By Beverly Clinkingbeard

It’s a paper tree on a bulletin board and pinned to the limbs are photos of old, taken when photography was new and participants didn’t smile for a camera. The men are wearing suits and the women the style of the day – dark serge fabric with many buttons and probably a corset drawn tight beneath it all, with their hair severely drawn into a bun.

These are the “founding fathers” of the St. John’s Lutheran Church, Westboro, Missouri. The root of the tree is transplanted from Germany, mainly from the Osnabruck, Hanover Province area. They had many things in common – a desire for freedom, opportunity, language and a shared Lutheran faith. Too soon they needed a place to bury their loved ones, and in keeping with European practices, they wanted them nearby, hence, tombstones surround the church.

They located their church on a high hill and the wooden structure had a spire reaching toward heaven. They needed a school, thus an addition to the church was added. They needed a pastor and the family would need a home, outbuildings to shelter a team and conveyance, a cow for milk and chickens for meat and eggs.  (Aren’t you relieved, Pastor Fritz, that you don’t have “chores” to do before services?)

Meanwhile, as the years moved along, families were sinking deep roots into Atchison County, Missouri, and other areas. They sent their sons and daughters off to college, the work place, wars, and some stayed to till the same land as their forefathers.

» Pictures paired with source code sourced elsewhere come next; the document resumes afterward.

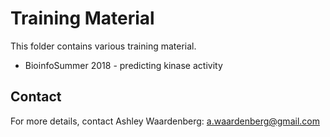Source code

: # Training Material

This folder contains various training material.

+ BioinfoSummer 2018 - predicting kinase activity

## Contact

For more details, contact Ashley Waardenberg:
a.waardenberg@gmail.com
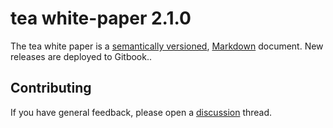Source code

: # tea white-paper 2.1.0

The tea white paper is a [semantically versioned](https://semver.org),
[Markdown](https://daringfireball.net/projects/markdown/) document.
New releases are deployed to Gitbook..

## Contributing

If you have general feedback, please open a [discussion](../../discussions) thread.
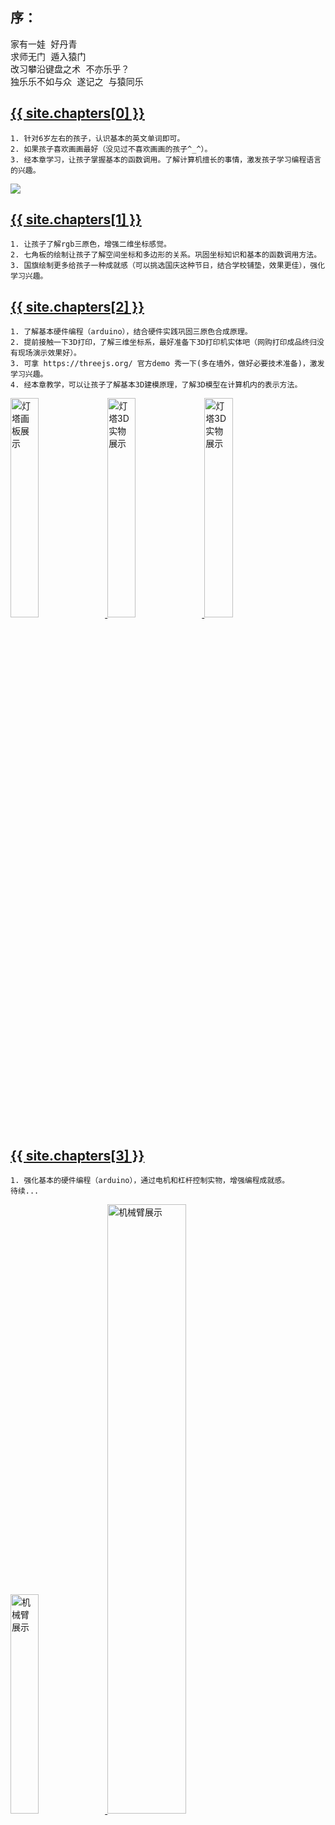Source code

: ## 序：
<pre class="preface">
家有一娃 好丹青  
求师无门 遁入猿门 
改习攀沿键盘之术 不亦乐乎？ 
独乐乐不如与众 遂记之 与猿同乐
</pre>

## [{{ site.chapters[0] }}](lesson1/)

	1. 针对6岁左右的孩子，认识基本的英文单词即可。
	2. 如果孩子喜欢画画最好（没见过不喜欢画画的孩子^_^）。
	3. 经本章学习，让孩子掌握基本的函数调用。了解计算机擅长的事情，激发孩子学习编程语言的兴趣。

<a href="lesson1/nan.html"> <img class="sample"  src="/images/lesson1/cycle.jpg"/></a>
    
## [{{ site.chapters[1] }}](lesson2/)

    1. 让孩子了解rgb三原色，增强二维坐标感觉。
    2. 七角板的绘制让孩子了解空间坐标和多边形的关系。巩固坐标知识和基本的函数调用方法。
    3. 国旗绘制更多给孩子一种成就感（可以挑选国庆这种节日，结合学校铺垫，效果更佳），强化学习兴趣。

## [{{ site.chapters[2] }}](lesson3/)

    1. 了解基本硬件编程（arduino），结合硬件实践巩固三原色合成原理。
    2. 提前接触一下3D打印，了解三维坐标系，最好准备下3D打印机实体吧（网购打印成品终归没有现场演示效果好）。
    3. 可拿 https://threejs.org/ 官方demo 秀一下(多在墙外，做好必要技术准备)，激发学习兴趣。
    4. 经本章教学，可以让孩子了解基本3D建模原理，了解3D模型在计算机内的表示方法。

<a href="lesson3/nan.html"> 
	<img class="sample"  alt="灯塔画板展示" width="30%" title="预览" height="30%" src="/images/lesson3/lighthouse.png"/>
	<img class="sample"  alt="灯塔3D 实物展示" width="30%" title="预览" height="30%" src="/images/lesson3/lighthouse1.jpg"/>
	<img class="sample"  alt="灯塔3D 实物展示" width="30%" title="预览" height="30%" src="/images/lesson3/lighthouse2.jpg"/>
</a>


## [{{ site.chapters[3] }}](lesson4)

    1. 强化基本的硬件编程（arduino），通过电机和杠杆控制实物，增强编程成就感。
	待续...

<a href="lesson4/nan.html"> 
	<img class="sample" alt="机械臂展示" width="30%" height="30%" title="预览" src="/images/lesson4/arm1.jpg"/>
	<img class="sample" alt="机械臂展示" width="50%" height="50%" title="预览" src="/images/lesson4/arm2.jpg"/>
</a>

In 1940, the grandchildren dedicated a new church building of brick and mortar. What would the founding fathers have thought of that endeavor? For that matter, would they be amazed at the ease with which their heirs travel, how they farm their land, what careers they follow? Would they be saddened by the addition of tombstones in the yard and the heirs who could, but no longer walk through the doors of the church? Would they be shocked at our casual attire – women wearing pants, short skirts and strappy shoes that display painted toenails?

Maybe they would ignore outward evidences of change and instead marvel at what they began so many years ago – a need for a good place to rear their children, till the soil and have a place of worship. Maybe they would be very pleased that the heirs have kept as their platform for worship and life, the Holy Scriptures.

Nationally, September 17th was Constitution Day. Thanks to those “founding fathers” it has given us, as a nation, a framework to live by. We hear criticism of these founding fathers for what they did and didn’t do, or . . . , but could the critics fashion something enduring to stretch across the years as those men did?

Sometimes we boast of being self-made, or flash what we have as though we did it all, when in truth we started from a platform of opportunity.

It’s just a tree and limbs stretching across a bulletin board with photos. It represents one little chip in Atchison County, but it is a reminder that we’re where we are because of what someone else did.